Tuesday, 04/24/2012 6:35:43 PM

Tuesday, April 24, 2012 6:35:43 PM

Post# of 163718

Doesn't this mean that there will be no dilution?



Probably. They will be repurchasing shares I presume. I know nothing about how they do it or when etc.

How do you square that with the estimated $66M "internal funds =-- $10M more than income -- used for cap ex?



I believe there was $27M in accounts receivables by the end of 2011

I simply don't see the necessity to project $85M in development when you can foresee generating $80M from income, loans, grants, and credit from suppliers.



Chad already pointed out, the market imploded in mid 2011. And changing your plan is like turning a 1000' oil tanker around. IOW, management plans ahead a whole year or more.

Personally I find it impressive that they are able to find $92M for capex with little dilution. There is nothing wrong with this company's ability to adapt to changing environments. In fact, they get a very high score from me.

Flexibility = efficiency.

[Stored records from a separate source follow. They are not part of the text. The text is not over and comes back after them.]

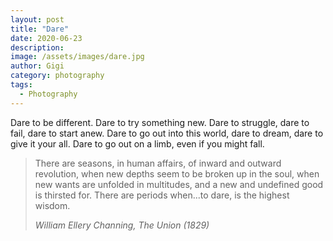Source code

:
 ```yaml
---
layout: post
title: "Dare"
date: 2020-06-23
description:
image: /assets/images/dare.jpg
author: Gigi
category: photography
tags:
  - Photography
---
```


Dare to be different. Dare to try something new. Dare to struggle, dare to fail, dare to start anew. Dare to go out into this world, dare to dream, dare to give it your all. Dare to go out on a limb, even if you might fall.

> There are seasons, in human affairs, of inward and outward revolution, when new depths seem
> to be broken up in the soul, when new wants are unfolded in multitudes, and a new and
> undefined good is thirsted for. There are periods when...to dare, is the highest wisdom.
>
> <cite>William Ellery Channing, The Union (1829)</cite>
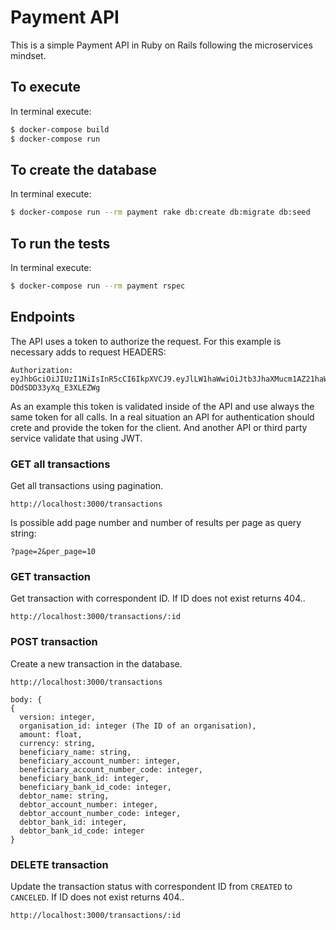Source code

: # Payment API
This is a simple Payment API in Ruby on Rails following the microservices mindset.

## To execute

In terminal execute:

```sh
$ docker-compose build
$ docker-compose run
```

## To create the database

In terminal execute:

```sh
$ docker-compose run --rm payment rake db:create db:migrate db:seed
```

## To run the tests

In terminal execute:

```sh
$ docker-compose run --rm payment rspec
```

## Endpoints

The API uses a token to authorize the request. For this example is necessary adds to request HEADERS:

```
Authorization: eyJhbGciOiJIUzI1NiIsInR5cCI6IkpXVCJ9.eyJlLW1haWwiOiJtb3JhaXMucm1AZ21haWwuY29tIiwibmFtZSI6IlJvZHJpZ28gTW9yYWlzIiwidXVpZCI6MTIzM30.tib1NtKu0wUE1N9ISBDmfh-DOdSDD33yXq_E3XLEZWg
```

As an example this token is validated inside of the API and use always the same token for all calls.
In a real situation an API for authentication should crete and provide the token for the client. And another API or third party service validate that using JWT.

### GET all transactions

Get all transactions using pagination.

```
http://localhost:3000/transactions
```

Is possible add page number and number of results per page as query string:
```
?page=2&per_page=10
```

### GET transaction

Get transaction with correspondent ID. If ID does not exist returns 404..

```
http://localhost:3000/transactions/:id
```

### POST transaction

Create a new transaction in the database.

```
http://localhost:3000/transactions

body: {
{
  version: integer,
  organisation_id: integer (The ID of an organisation),
  amount: float,
  currency: string,
  beneficiary_name: string,
  beneficiary_account_number: integer,
  beneficiary_account_number_code: integer,
  beneficiary_bank_id: integer,
  beneficiary_bank_id_code: integer,
  debtor_name: string,
  debtor_account_number: integer,
  debtor_account_number_code: integer,
  debtor_bank_id: integer,
  debtor_bank_id_code: integer
}
```

### DELETE transaction

Update the transaction status with correspondent ID from `CREATED` to `CANCELED`. If ID does not exist returns 404..

```
http://localhost:3000/transactions/:id
```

Efficiency = money.
The ability to settle debt for stock gives them flexibility.
Keep in mind that profitable companies can go bankrupt, when they don't pay attention to their cash flow.
Like I said, if you don't have that flexibility, you would probably have to maintain a cash reserve of $10M or more. Just to be sure you don't run out of cash. And that means you can't use that $10M to invest. How much would that cost you?
I'm just making this up. I'm not a manager. But I think it's a plausible idea.